I have interests broadly in the history and philosophy of physics and in the history of philosophy, with a specific interest in the works of Kant and Wittgenstein with respect to perennial philosophical questions about ethics and metaphysics (‘What has ethical or moral worth and why?’; ‘What is knowledge?’; ‘What is logic?’; ‘What can we understand about the unconditioned or infinite?’)
My dissertation deals with a topic at the interface of experimental physics and the foundations of theoretical physics – I am arguing there is an instance of the numerous conceptual tensions between gravitational and quantum theory that is open to empirical testing through experiments whose results are not obviously well constrained by empirically established physics.
I am currently working on a project that interprets and defends the worth and contemporary relevance of Niels Bohr’s writings on the foundations of quantum theory, with specific attention to his response to the famous EPR paper of 1935.

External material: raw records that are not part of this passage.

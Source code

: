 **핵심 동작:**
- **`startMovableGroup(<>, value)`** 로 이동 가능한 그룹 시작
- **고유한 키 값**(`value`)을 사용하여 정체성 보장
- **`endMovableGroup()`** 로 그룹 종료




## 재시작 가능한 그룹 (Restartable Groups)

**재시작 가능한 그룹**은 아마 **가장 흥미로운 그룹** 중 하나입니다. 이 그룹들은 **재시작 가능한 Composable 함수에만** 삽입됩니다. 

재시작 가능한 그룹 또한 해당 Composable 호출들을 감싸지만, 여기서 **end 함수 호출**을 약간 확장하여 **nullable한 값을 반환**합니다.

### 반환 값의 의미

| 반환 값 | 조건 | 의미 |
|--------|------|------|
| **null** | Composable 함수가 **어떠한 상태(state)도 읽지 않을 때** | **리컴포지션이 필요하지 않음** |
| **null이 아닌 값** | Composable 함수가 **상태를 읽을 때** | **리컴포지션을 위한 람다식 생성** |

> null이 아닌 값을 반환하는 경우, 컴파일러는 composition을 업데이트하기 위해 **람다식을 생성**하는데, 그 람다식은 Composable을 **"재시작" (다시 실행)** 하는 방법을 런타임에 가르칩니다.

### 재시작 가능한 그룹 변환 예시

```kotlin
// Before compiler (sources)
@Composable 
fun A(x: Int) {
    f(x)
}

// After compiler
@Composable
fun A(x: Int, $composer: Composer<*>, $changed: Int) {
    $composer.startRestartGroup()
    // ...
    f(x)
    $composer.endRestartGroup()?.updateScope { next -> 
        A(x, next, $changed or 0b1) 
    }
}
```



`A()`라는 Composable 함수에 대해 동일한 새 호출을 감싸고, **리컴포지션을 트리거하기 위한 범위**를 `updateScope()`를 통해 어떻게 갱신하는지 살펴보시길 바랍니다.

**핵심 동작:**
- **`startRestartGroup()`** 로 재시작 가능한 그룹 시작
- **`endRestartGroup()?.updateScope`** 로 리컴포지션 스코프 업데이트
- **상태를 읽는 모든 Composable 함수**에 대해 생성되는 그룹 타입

I also have a project underway that interprets Wittgenstein’s Tractatus with respect to its instruction to come to see its remarks as nonsense. In short: the text presents itself as the only possible propositional theory of thinking in general and of the connection of logic to the world, while proving unstable as such a theory; this is meant to induce a certain sort of metaphysical quietism consonant with how Kant’s three Critiques are meant to orient us to questions of the unconditioned.
I also have casual interests in ethics and aesthetics and I am always open to and often seek out opportunities to appreciate works of art.